Letting yourself go

A friend asks ‘When is it ok to let myself go?’ And I respond ‘Whenever the hell you like.’ But thinking about it later, it’s actually a bit more complicated than that.

‘Letting yourself go’ in this context means letting your physical appearance slide – quitting make-up, eschewing hair dye, trading dresses for track suits, ceasing to watch what you eat. And that’s a problem. Our worth as women is measured by our physical attributes. We’re expected to ‘make an effort’. When we don’t, we’re expected to accept a corresponding decrease in our value.

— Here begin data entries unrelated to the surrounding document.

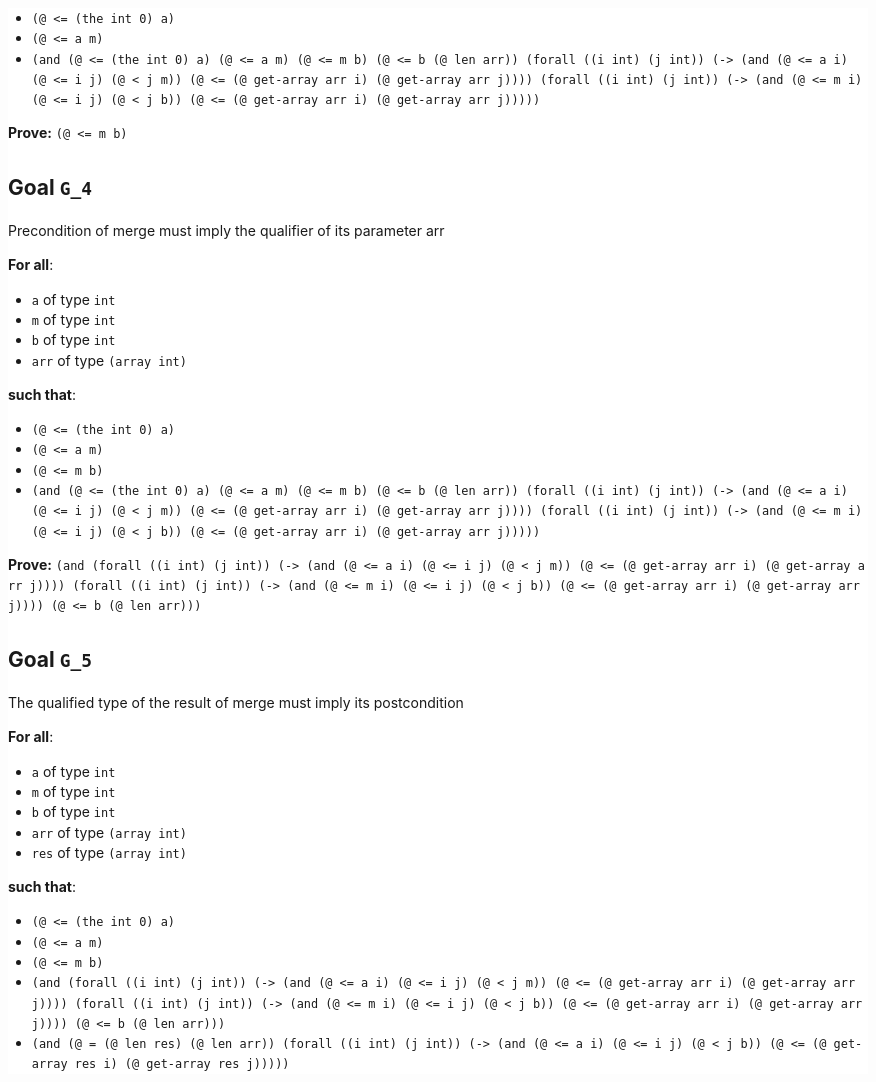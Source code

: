   * `(@ <= (the int 0) a)`
  * `(@ <= a m)`
  * `(and (@ <= (the int 0) a) (@ <= a m) (@ <= m b) (@ <= b (@ len arr)) (forall ((i int) (j int)) (-> (and (@ <= a i) (@ <= i j) (@ < j m)) (@ <= (@ get-array arr i) (@ get-array arr j)))) (forall ((i int) (j int)) (-> (and (@ <= m i) (@ <= i j) (@ < j b)) (@ <= (@ get-array arr i) (@ get-array arr j)))))`

**Prove:** `(@ <= m b)`

## Goal `G_4`

Precondition of merge must imply the qualifier of its parameter arr

**For all**:

  * `a` of type `int`
  * `m` of type `int`
  * `b` of type `int`
  * `arr` of type `(array int)`

**such that**:

  * `(@ <= (the int 0) a)`
  * `(@ <= a m)`
  * `(@ <= m b)`
  * `(and (@ <= (the int 0) a) (@ <= a m) (@ <= m b) (@ <= b (@ len arr)) (forall ((i int) (j int)) (-> (and (@ <= a i) (@ <= i j) (@ < j m)) (@ <= (@ get-array arr i) (@ get-array arr j)))) (forall ((i int) (j int)) (-> (and (@ <= m i) (@ <= i j) (@ < j b)) (@ <= (@ get-array arr i) (@ get-array arr j)))))`

**Prove:** `(and (forall ((i int) (j int)) (-> (and (@ <= a i) (@ <= i j) (@ < j m)) (@ <= (@ get-array arr i) (@ get-array arr j)))) (forall ((i int) (j int)) (-> (and (@ <= m i) (@ <= i j) (@ < j b)) (@ <= (@ get-array arr i) (@ get-array arr j)))) (@ <= b (@ len arr)))`

## Goal `G_5`

The qualified type of the result of merge must imply its postcondition

**For all**:

  * `a` of type `int`
  * `m` of type `int`
  * `b` of type `int`
  * `arr` of type `(array int)`
  * `res` of type `(array int)`

**such that**:

  * `(@ <= (the int 0) a)`
  * `(@ <= a m)`
  * `(@ <= m b)`
  * `(and (forall ((i int) (j int)) (-> (and (@ <= a i) (@ <= i j) (@ < j m)) (@ <= (@ get-array arr i) (@ get-array arr j)))) (forall ((i int) (j int)) (-> (and (@ <= m i) (@ <= i j) (@ < j b)) (@ <= (@ get-array arr i) (@ get-array arr j)))) (@ <= b (@ len arr)))`
  * `(and (@ = (@ len res) (@ len arr)) (forall ((i int) (j int)) (-> (and (@ <= a i) (@ <= i j) (@ < j b)) (@ <= (@ get-array res i) (@ get-array res j)))))`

This is linked to the current obsession with youth, and in particular the link between youth and beauty. Young is beautiful. We’re taught that one of the greatest compliments we can be paid is that we look younger than our biological age. Along with that comes the notion that we have a use-by date – after which it’s ok to let ourselves go, because nobody’s paying attention anymore. We’re no longer young,  we’re no longer fuckable, therefore we’re no longer relevant.

One comment I really loathe is ‘She’d be so pretty if she’d only make the effort/use make-up/lose some weight/dress to suit her shape’. Why do I loathe it? One: pretty is not the ultimate goal. Two: women are always being judged against somebody else’s standard of beauty. Three: ‘not making an effort’ does not mean we are failing at being women.

Which brings us back to the idea of letting yourself go. There’s really no such thing. We don’t have use-by dates – because we are people, not commodities. We can dye our hair, wear make-up, do a million squats. Or not. Our choice, whether we’re 24 or 47 or 72. Others’ reactions to our choices are not our concern.